Proyek tersebut mendapat penolakan masyarakat. Bahkan melalui sebuah petisi di situs change.org, ratusan masyarakat menandatangai petisi penolakan. Menurut masyarakat, proyek dermaga tersebut justru akan mengancam ekosistem terumbu karang merahnya. Proyek tersebut dinilai tidak tepat dan terkesan menghamburkan anggaran.
FITRA NTB tidak luput menyoroti proyek tersebut. Sekjen Fitra NTB Ervyn Kaffah meminta pihak terkait untuk menjelaskan pembangunan dermaga tersebut yang selama ini dipertanyakan publik.
“Gubernur atau minimal asisten yang mengkoordinasi bidang pariwisata harus jelaskan kepada publik mengenai ikhwal pembangunan dermaga di Pantai Pink yang dipertanyakan publik,” ujarnya, Minggu (10/12).

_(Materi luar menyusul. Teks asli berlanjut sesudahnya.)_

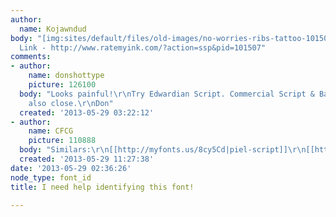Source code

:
 ```yaml
---
author:
  name: Kojawndud
body: "[img:sites/default/files/old-images/no-worries-ribs-tattoo-101507_4638.jpeg]\r\n\r\nCredit
  Link - http://www.ratemyink.com/?action=ssp&pid=101507"
comments:
- author:
    name: donshottype
    picture: 126100
  body: "Looks painful!\r\nTry Edwardian Script. Commercial Script & Bank Script are
    also close.\r\nDon"
  created: '2013-05-29 03:22:12'
- author:
    name: CFCG
    picture: 110888
  body: "Similars:\r\n[[http://myfonts.us/8cy5Cd|piel-script]]\r\n[[http://myfonts.us/PhDWBH|adios-script-pro]]\r\n[[http://myfonts.us/lpOIPk|itc-edwardian-script]]\r\n[[http://myfonts.us/MDWaex|commercial-script]]\r\n[[http://myfonts.us/AGE1DQ|bank-script-sb]]"
  created: '2013-05-29 11:27:38'
date: '2013-05-29 02:36:26'
node_type: font_id
title: I need help identifying this font!

---
```

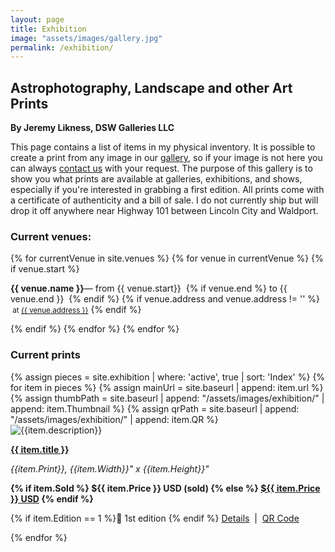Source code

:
 ```yaml
---
layout: page
title: Exhibition
image: "assets/images/gallery.jpg"
permalink: /exhibition/
---
```


<link rel="stylesheet" href="{{ site.baseurl }}/assets/css/exhibition.css"/>
<div class="exhibition container">
    <h2>Astrophotography, Landscape and other Art Prints</h2>
    <p><strong>By Jeremy Likness, DSW Galleries LLC</strong></p>
    <p>This page contains a list of items in my physical inventory. It is possible to create a print from any image in our <a href="/gallery">gallery</a>, so if your image is not here you can always <a href="https://dswgalleries.com/contact">contact us</a> with your request. The purpose of this gallery is to show you what prints are available at galleries, exhibitions, and shows, especially if you're interested in grabbing a first edition. All prints come with a certificate of authenticity and a bill of sale. I do not currently ship but will drop it off anywhere near Highway 101 between Lincoln City and Waldport.</p>
    <h3>Current venues:</h3>
    {% for currentVenue in site.venues %}
        {% for venue in currentVenue %}
            {% if venue.start %}
                <p><strong>{{ venue.name }}</strong><span>&mdash; from {{ venue.start}}&nbsp;</span>
                    {% if venue.end %}
                        <span>to {{ venue.end }}&nbsp;</span>
                    {% endif %}
                    {% if venue.address and venue.address != '' %}
                        <small><span>&nbsp;at&nbsp;</span><a href="https://www.google.com/maps/search/{{ venue.address }}" target="_blank">{{ venue.address }}</a></small>
                    {% endif %}
                </p>
            {% endif %}
        {% endfor %}
    {% endfor %}    
    <h3>Current prints</h3>
    <div class="ex-container">
        {% assign pieces = site.exhibition | where: 'active', true | sort: 'Index' %}
        {% for item in pieces %}
            {% assign mainUrl = site.baseurl | append: item.url %}
            {% assign thumbPath = site.baseurl | append: "/assets/images/exhibition/" | append: item.Thumbnail %}
            {% assign qrPath = site.baseurl | append: "/assets/images/exhibition/" | append: item.QR %}
            <div class="ex-cell">
                <img src="{{thumbPath}}" class="ex-responsive-image" alt="{{item.description}}" />
                <p><strong><a href="{{ mainUrl }}">{{ item.title }}</a></strong></p>
                <p class="small"><i>{{item.Print}}, {{item.Width}}" x {{item.Height}}"</i></p>
                <p class="small right">
                    <strong>
                        {% if item.Sold %}
                            <span>${{ item.Price }} USD <strong>(sold)</strong></span>
                        {% else %}
                            <span><a href="https://www.paypal.com/ncp/payment/{{ item.PayPal }}">${{ item.Price }} USD</a></span>
                        {% endif %}
                    </strong>
                </p>
                <p class="small">
                    {% if item.Edition == 1 %}<span>🥇 1st edition&nbsp;</span>{% endif %}                
                    <a href="{{ mainUrl }}" target="_blank">Details</a>
                    <span>&nbsp;|&nbsp;</span>
                    <a href="{{ qrPath }}" target="_blank">QR Code</a>
                </p>
            </div>
        {% endfor %}
    </div>
</div>
<script src="{{ site.baseurl }}/assets/js/exhibition.js"></script>    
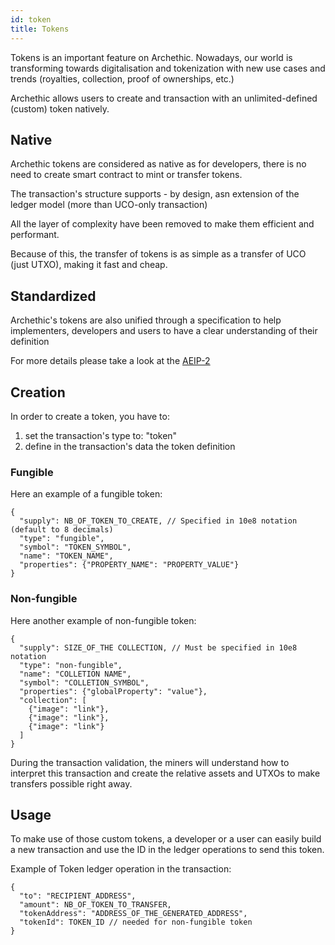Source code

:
 ```yaml
---
id: token
title: Tokens
---
```


Tokens is an important feature on Archethic. 
Nowadays, our world is transforming towards digitalisation and tokenization with new use cases and trends (royalties, collection, proof of ownerships, etc.)

Archethic allows users to create and transaction with an unlimited-defined (custom) token natively.

## Native 

Archethic tokens are considered as native as for developers, there is no need to create smart contract to mint or transfer tokens.

The transaction's structure supports - by design, asn extension of the ledger model (more than UCO-only transaction)

All the layer of complexity have been removed to make them efficient and performant.

Because of this, the transfer of tokens is as simple as a transfer of UCO (just UTXO), making it fast and cheap. 

## Standardized

Archethic's tokens are also unified through a specification to help implementers, developers and users to have a clear understanding of their definition

For more details please take a look at the [AEIP-2](https://github.com/archethic-foundation/aeip/blob/main/AEIP-2.md)

## Creation

In order to create a token, you have to:
1. set the transaction's type to: "token"
2. define in the transaction's data the token definition

### Fungible

Here an example of a fungible token: 
```jsonc
{
  "supply": NB_OF_TOKEN_TO_CREATE, // Specified in 10e8 notation (default to 8 decimals)
  "type": "fungible",
  "symbol": "TOKEN_SYMBOL",
  "name": "TOKEN_NAME",
  "properties": {"PROPERTY_NAME": "PROPERTY_VALUE"}
}
```

### Non-fungible

Here another example of non-fungible token: 
```jsonc
{
  "supply": SIZE_OF_THE COLLECTION, // Must be specified in 10e8 notation
  "type": "non-fungible",
  "name": "COLLETION NAME",
  "symbol": "COLLETION_SYMBOL",
  "properties": {"globalProperty": "value"},
  "collection": [
    {"image": "link"},
    {"image": "link"},
    {"image": "link"}
  ]
}
```

During the transaction validation, the miners will understand how to interpret this transaction and create the relative assets and UTXOs to make transfers possible right away.

## Usage

To make use of those custom tokens, a developer or a user can easily build a new transaction and use the ID in the ledger operations to send this token.

Example of Token ledger operation in the transaction:
```jsonc
{
  "to": "RECIPIENT_ADDRESS",
  "amount": NB_OF_TOKEN_TO_TRANSFER,
  "tokenAddress": "ADDRESS_OF_THE_GENERATED_ADDRESS",
  "tokenId": TOKEN_ID // needed for non-fungible token
} 
```
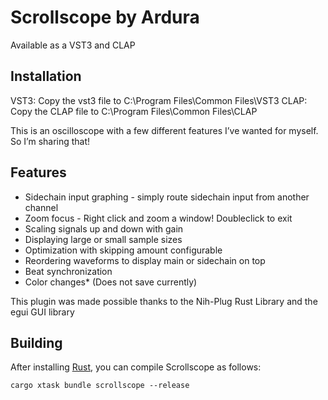 # Scrollscope by Ardura

Available as a VST3 and CLAP

## Installation
VST3: Copy the vst3 file to C:\Program Files\Common Files\VST3
CLAP: Copy the CLAP file to C:\Program Files\Common Files\CLAP

This is an oscilloscope with a few different features I’ve wanted for myself. So I’m sharing that!

## Features
- Sidechain input graphing - simply route sidechain input from another channel
- Zoom focus - Right click and zoom a window! Doubleclick to exit
- Scaling signals up and down with gain
- Displaying large or small sample sizes
- Optimization with skipping amount configurable
- Reordering waveforms to display main or sidechain on top
- Beat synchronization
- Color changes* (Does not save currently)

This plugin was made possible thanks to the Nih-Plug Rust Library and the egui GUI library

## Building

After installing [Rust](https://rustup.rs/), you can compile Scrollscope as follows:

```shell
cargo xtask bundle scrollscope --release
```

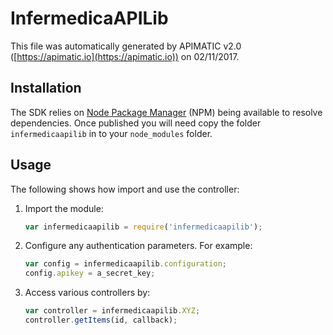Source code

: # InfermedicaAPILib

This file was automatically generated by APIMATIC v2.0 ([https://apimatic.io](https://apimatic.io)) on 02/11/2017.

## Installation

The SDK relies on [Node Package Manager](https://www.npmjs.com/) (NPM) being available to resolve dependencies.
Once published you will need copy the folder `infermedicaapilib` in to your `node_modules` folder.

## Usage

The following shows how import and use the controller:

1. Import the module:

    ```js
    var infermedicaapilib = require('infermedicaapilib');
    ```

2. Configure any authentication parameters. For example:

    ```js
    var config = infermedicaapilib.configuration;
    config.apikey = a_secret_key;
    ```

3. Access various controllers by:

    ```js
    var controller = infermedicaapilib.XYZ;
    controller.getItems(id, callback);
    ```
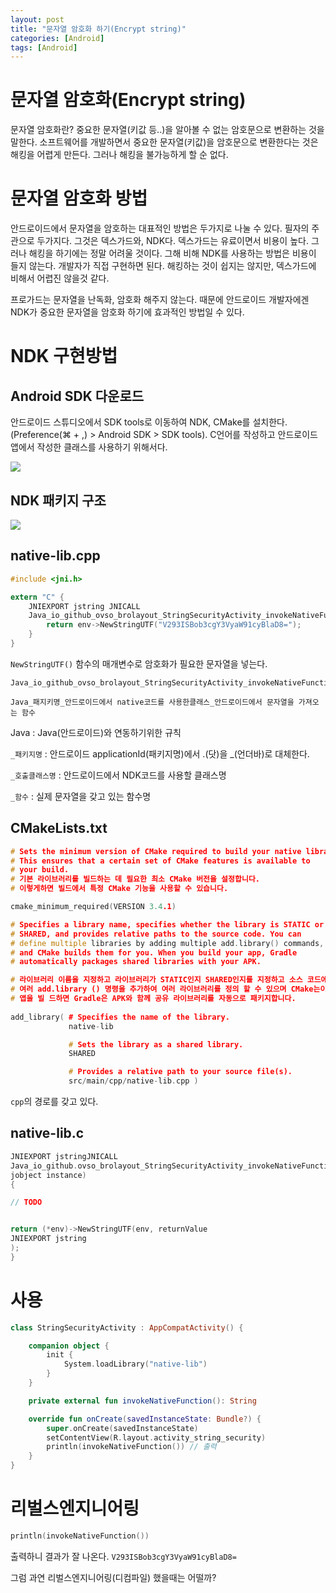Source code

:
 ```yaml
---
layout: post
title: "문자열 암호화 하기(Encrypt string)"
categories: [Android]
tags: [Android]
---
```


# 문자열 암호화(Encrypt string)

문자열 암호화란? 중요한 문자열(키값 등..)을 알아볼 수 없는 암호문으로 변환하는 것을 말한다. 소프트웨어를 개발하면서 중요한 문자열(키값)을 암호문으로 변환한다는 것은 해킹을 어렵게 만든다. 그러나 해킹을 불가능하게 할 순 없다.

# 문자열 암호화 방법

안드로이드에서 문자열을 암호하는 대표적인 방법은 두가지로 나눌 수 있다. 필자의 주관으로 두가지다. 그것은 덱스가드와, NDK다. 덱스가드는 유료이면서 비용이 높다. 그러나 해킹을 하기에는 정말 어려울 것이다. 그해 비해 NDK를 사용하는 방법은 비용이 들지 않는다. 개발자가 직접 구현하면 된다. 해킹하는 것이 쉽지는 않지만, 덱스가드에 비해서 어렵진 않을것 같다.

프로가드는 문자열을 난독화, 암호화 해주지 않는다. 때문에 안드로이드 개발자에겐 NDK가 중요한 문자열을 암호화 하기에 효과적인 방법일 수 있다.

# NDK 구현방법

## Android SDK 다운로드

안드로이드 스튜디오에서 SDK tools로 이동하여 NDK, CMake를 설치한다. (Preference(⌘ + ,) > Android SDK > SDK tools). C언어를 작성하고 안드로이드 앱에서 작성한 클래스를 사용하기 위해서다.

![](https://raw.githubusercontent.com/ovso/ovso.github.io/master/images/ndk_cmake_down.png)

## NDK 패키지 구조

![](https://raw.githubusercontent.com/ovso/ovso.github.io/master/images/string_security_package_structure.png)



## native-lib.cpp

```c
#include <jni.h>

extern "C" {
    JNIEXPORT jstring JNICALL
    Java_io_github_ovso_brolayout_StringSecurityActivity_invokeNativeFunction(JNIEnv *env, jobject instance) {
        return env->NewStringUTF("V293ISBob3cgY3VyaW91cyBlaD8=");
    }
}
```

`NewStringUTF()` 함수의 매개변수로 암호화가 필요한 문자열을 넣는다.

```
Java_io_github_ovso_brolayout_StringSecurityActivity_invokeNativeFunction
```

`Java_패지키명_안드로이드에서 native코드를 사용한클래스_안드로이드에서 문자열을 가져오는 함수`

Java : Java(안드로이드)와 연동하기위한 규칙

`_패키지명` : 안드로이드 applicationId(패키지명)에서 .(닷)을 _(언더바)로 대체한다.

`_호출클래스명` : 안드로이드에서 NDK코드를 사용할 클래스명

`_함수` : 실제 문자열을 갖고 있는 함수명

## CMakeLists.txt

```c++
# Sets the minimum version of CMake required to build your native library.
# This ensures that a certain set of CMake features is available to
# your build.
# 기본 라이브러리를 빌드하는 데 필요한 최소 CMake 버전을 설정합니다.
# 이렇게하면 빌드에서 특정 CMake 기능을 사용할 수 있습니다.

cmake_minimum_required(VERSION 3.4.1)

# Specifies a library name, specifies whether the library is STATIC or
# SHARED, and provides relative paths to the source code. You can
# define multiple libraries by adding multiple add.library() commands,
# and CMake builds them for you. When you build your app, Gradle
# automatically packages shared libraries with your APK.

# 라이브러리 이름을 지정하고 라이브러리가 STATIC인지 SHARED인지를 지정하고 소스 코드에 대한 상대 경로를 제공합니다.
# 여러 add.library () 명령을 추가하여 여러 라이브러리를 정의 할 수 있으며 CMake는이를 위해 빌드합니다. 
# 앱을 빌 드하면 Gradle은 APK와 함께 공유 라이브러리를 자동으로 패키지합니다.
  
add_library( # Specifies the name of the library.
             native-lib

             # Sets the library as a shared library.
             SHARED

             # Provides a relative path to your source file(s).
             src/main/cpp/native-lib.cpp )
```

`cpp`의 경로를 갖고 있다. 

## native-lib.c

```c
JNIEXPORT jstringJNICALL
Java_io_github.ovso_brolayout_StringSecurityActivity_invokeNativeFunction(JNIEnv *env,
jobject instance)
{

// TODO


return (*env)->NewStringUTF(env, returnValue
JNIEXPORT jstring
);
}
```

# 사용

```kotlin
class StringSecurityActivity : AppCompatActivity() {

    companion object {
        init {
            System.loadLibrary("native-lib")
        }
    }

    private external fun invokeNativeFunction(): String

    override fun onCreate(savedInstanceState: Bundle?) {
        super.onCreate(savedInstanceState)
        setContentView(R.layout.activity_string_security)
      	println(invokeNativeFunction()) // 출력
    }
}
```



# 리벌스엔지니어링

```kotlin
println(invokeNativeFunction())
```

출력하니 결과가 잘 나온다. `V293ISBob3cgY3VyaW91cyBlaD8=`

그럼 과연 리벌스엔지니어링(디컴파일) 했을때는 어떨까?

Ervyn menilai tingginya perhatian publik terhadap isu tersebut membuat terbuka peluang proyek dermaga di Pantai Pink dihentikan. Jika nantinya proyek tersebut dihentikan, para pemimpin birokrasi tidak cukup sekedar menghentikan, namun harus ada pertanggungjawaban dari perencanaan proyek tersebut.
“Jika menilai tingginya perhatian publik, terbuka peluang proyek tersebut dihentikan pelaksanaannya. Jika itu terjadi, langkah para pemimpin birokrasi tidak cukup dengan sekedar menghentikan, harus ada pertanggungjawaban bagaimana proses perencanaan proyek tersebut sejak awal hingga proyek tersebut ditolak. Demikian pula bagaimana proses pengambilan keputusan pemindahan proyek ke lokasi baru di Pantai Pink,” paparnya.
Menurut informasi, proyek tersebut rencananya dibangun di Pantai Ekas Lombok Timur. Namun lantaran penolakan warga, proyek tersebut dipindah ke Pantai Pink.
Pertanggungjawaban pemerintah menurut Ervyn sangat penting dilakukan. Pertama terkait kelayakan proyek dan penggunaan anggaran.
“Apakah proyek memang dibutuhkan dan memang layak dilaksanakan sesuai rencana kerja Pemda di sektor pariwisata atau sedari awal memang tidak layak (salah perencanaan),” pungkasnya.
“Begitu pula jika proyek tersebut dihentikan. Tidak dapat ditolak bahwa ada kerugian yang harus ditanggung daerah dan publik, karena Pemda harus membayar bagian proyek yang telah berjalan kepada penyedia/pelaksana proyek,” sambungnya.
Selain itu kejelasan mengenai pihak yang bertanggungjawab diperlukan. Menurut Ervyn Kejelasan mengenai pihak yang bertanggungjawab terhadap keputusan pembangunan dermaga di Pantai Pink diperlukan dalam menguatkan budaya birokrasi berbasis “merrit-system”.
“Kita harus meninggalkan budaya lama: segenap pujian untuk pimpinan/atasan saat proyek/program sukses atau meraih prestasi, tapi saat muncul masalah selalu staf yang dianggap bersalah,” cetusnya.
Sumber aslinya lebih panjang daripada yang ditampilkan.